3. Hukuk Dairesi 2013/15734 E. , 2014/637 K.
"İçtihat Metni"MAHKEMESİ : KIZILTEPE 1.ASLİYE HUKUK MAHKEMESİ
TARİHİ : 27/12/2012
NUMARASI : 2009/854-2012/1176
Taraflar arasında görülen tazminat davasının yapılan muhakemesi sonunda mahalli mahkemece verilen hüküm taraf vekillerince temyiz edilmiştir.

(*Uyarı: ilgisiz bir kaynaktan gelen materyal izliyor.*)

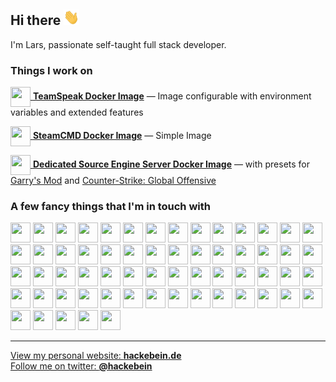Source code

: ## Hi there <img src="https://raw.githubusercontent.com/Hackebein/Hackebein/master/assets/wave.gif" width="25" height="25">

I'm Lars, passionate self-taught full stack developer.

### Things I work on
[<img src="https://unpkg.com/simple-icons@v5/icons/teamspeak.svg" width="32" height="32" align="center"> **TeamSpeak Docker Image**](https://github.com/Hackebein/docker-ts3server) — Image configurable with environment variables and extended features

[<img src="https://unpkg.com/simple-icons@v5/icons/steam.svg" width="32" height="32" align="center"> **SteamCMD Docker Image**](https://github.com/Hackebein/docker-steamcmd) — Simple Image

[<img src="https://unpkg.com/simple-icons@v5/icons/sourceengine.svg" width="32" height="32" align="center"> **Dedicated Source Engine Server Docker Image**](https://github.com/Hackebein/docker-srcds) — with presets for [Garry's Mod](https://github.com/Hackebein/docker-garrysmod) and [Counter-Strike: Global Offensive](https://github.com/Hackebein/docker-csgo) 

### A few fancy things that I'm in touch with
<img src="https://unpkg.com/simple-icons@v5/icons/alliedmodders.svg" width="32" height="32">
<img src="https://unpkg.com/simple-icons@v5/icons/alpinelinux.svg" width="32" height="32">
<img src="https://unpkg.com/simple-icons@v5/icons/apache.svg" width="32" height="32">
<img src="https://unpkg.com/simple-icons@v5/icons/arduino.svg" width="32" height="32">
<img src="https://unpkg.com/simple-icons@v5/icons/autodesk.svg" width="32" height="32">
<img src="https://unpkg.com/simple-icons@v5/icons/babel.svg" width="32" height="32">
<img src="https://unpkg.com/simple-icons@v5/icons/bootstrap.svg" width="32" height="32">
<img src="https://unpkg.com/simple-icons@v5/icons/c.svg" width="32" height="32">
<img src="https://unpkg.com/simple-icons@v5/icons/cmake.svg" width="32" height="32">
<img src="https://unpkg.com/simple-icons@v5/icons/coffeescript.svg" width="32" height="32">
<img src="https://unpkg.com/simple-icons@v5/icons/composer.svg" width="32" height="32">
<img src="https://unpkg.com/simple-icons@v5/icons/cplusplus.svg" width="32" height="32">
<img src="https://unpkg.com/simple-icons@v5/icons/css3.svg" width="32" height="32">
<img src="https://unpkg.com/simple-icons@v5/icons/darkreader.svg" width="32" height="32">
<img src="https://unpkg.com/simple-icons@v5/icons/discord.svg" width="32" height="32">
<img src="https://unpkg.com/simple-icons@v5/icons/docker.svg" width="32" height="32">
<img src="https://unpkg.com/simple-icons@v5/icons/fontawesome.svg" width="32" height="32">
<img src="https://unpkg.com/simple-icons@v5/icons/freenas.svg" width="32" height="32">
<img src="https://unpkg.com/simple-icons@v5/icons/git.svg" width="32" height="32">
<img src="https://unpkg.com/simple-icons@v5/icons/gitea.svg" width="32" height="32">
<img src="https://unpkg.com/simple-icons@v5/icons/github.svg" width="32" height="32">
<img src="https://unpkg.com/simple-icons@v5/icons/gnuprivacyguard.svg" width="32" height="32">
<img src="https://unpkg.com/simple-icons@v5/icons/grafana.svg" width="32" height="32">
<img src="https://unpkg.com/simple-icons@v5/icons/grunt.svg" width="32" height="32">
<img src="https://unpkg.com/simple-icons@v5/icons/gulp.svg" width="32" height="32">
<img src="https://unpkg.com/simple-icons@v5/icons/html5.svg" width="32" height="32">
<img src="https://unpkg.com/simple-icons@v5/icons/jabber.svg" width="32" height="32">
<img src="https://unpkg.com/simple-icons@v5/icons/javascript.svg" width="32" height="32">
<img src="https://unpkg.com/simple-icons@v5/icons/jira.svg" width="32" height="32">
<img src="https://unpkg.com/simple-icons@v5/icons/jquery.svg" width="32" height="32">
<img src="https://unpkg.com/simple-icons@v5/icons/json.svg" width="32" height="32">
<img src="https://unpkg.com/simple-icons@v5/icons/kubernetes.svg" width="32" height="32">
<img src="https://unpkg.com/simple-icons@v5/icons/less.svg" width="32" height="32">
<img src="https://unpkg.com/simple-icons@v5/icons/letsencrypt.svg" width="32" height="32">
<img src="https://unpkg.com/simple-icons@v5/icons/linux.svg" width="32" height="32">
<img src="https://unpkg.com/simple-icons@v5/icons/mariadb.svg" width="32" height="32">
<img src="https://unpkg.com/simple-icons@v5/icons/mysql.svg" width="32" height="32">
<img src="https://unpkg.com/simple-icons@v5/icons/nginx.svg" width="32" height="32">
<img src="https://unpkg.com/simple-icons@v5/icons/nodedotjs.svg" width="32" height="32">
<img src="https://unpkg.com/simple-icons@v5/icons/nuxtdotjs.svg" width="32" height="32">
<img src="https://unpkg.com/simple-icons@v5/icons/openwrt.svg" width="32" height="32">
<img src="https://unpkg.com/simple-icons@v5/icons/php.svg" width="32" height="32">
<img src="https://unpkg.com/simple-icons@v5/icons/phpstorm.svg" width="32" height="32">
<img src="https://unpkg.com/simple-icons@v5/icons/proxmox.svg" width="32" height="32">
<img src="https://unpkg.com/simple-icons@v5/icons/rancher.svg" width="32" height="32">
<img src="https://unpkg.com/simple-icons@v5/icons/sass.svg" width="32" height="32">
<img src="https://unpkg.com/simple-icons@v5/icons/shopware.svg" width="32" height="32">
<img src="https://unpkg.com/simple-icons@v5/icons/sourceengine.svg" width="32" height="32">
<img src="https://unpkg.com/simple-icons@v5/icons/steam.svg" width="32" height="32">
<img src="https://unpkg.com/simple-icons@v5/icons/steamdb.svg" width="32" height="32">
<img src="https://unpkg.com/simple-icons@v5/icons/teamspeak.svg" width="32" height="32">
<img src="https://unpkg.com/simple-icons@v5/icons/telegram.svg" width="32" height="32">
<img src="https://unpkg.com/simple-icons@v5/icons/trello.svg" width="32" height="32">
<img src="https://unpkg.com/simple-icons@v5/icons/twitch.svg" width="32" height="32">
<img src="https://unpkg.com/simple-icons@v5/icons/twitter.svg" width="32" height="32">
<img src="https://unpkg.com/simple-icons@v5/icons/veeam.svg" width="32" height="32">
<img src="https://unpkg.com/simple-icons@v5/icons/vim.svg" width="32" height="32">
<img src="https://unpkg.com/simple-icons@v5/icons/virtualbox.svg" width="32" height="32">
<img src="https://unpkg.com/simple-icons@v5/icons/vmware.svg" width="32" height="32">
<img src="https://unpkg.com/simple-icons@v5/icons/vuedotjs.svg" width="32" height="32">
<img src="https://unpkg.com/simple-icons@v5/icons/webstorm.svg" width="32" height="32">

---

[View my personal website: **hackebein.de**](https://hackebein.de)  
[Follow me on twitter: **@hackebein**](https://twitter.com/hackebein)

Y A R G I T A Y K A R A R I
Temyiz isteminin süresi içinde olduğu anlaşıldıktan sonra dosyadaki bütün kağıtlar okunup gereği düşünüldü:
Davacılar vekili dava dilekçesinde, davacılardan Behçet ve Fatma’nın çocuğu, diğer davacıların kardeşi olan Fersende’nin 31.10.2003 tarihinde evlerinin önündeki trafoya elektrik arızasını gidermek için müdahale ettiği sırada elektrik akımı nedeniyle vefat ettiğini, davacılardan Behçet ve Fatma için toplam 2.000 TL ıslah ile 1.797 ve 2.063 TL toplam 3.860 TL maddi tazminatın ve her davacı için ayrı ayrı 150.000’er TL manevi tazminatın olay tarihinden itibaren yasal faizi ile davalıdan tahsilini talep etmiştir.
Davalı DEDAŞ vekili cevap dilekçesinde, davacıların oğlu Fersende’nin yetkisi olmadığı halde trafoya müdahale etmesi ile kusurlu olduğunu beyan etmiştir.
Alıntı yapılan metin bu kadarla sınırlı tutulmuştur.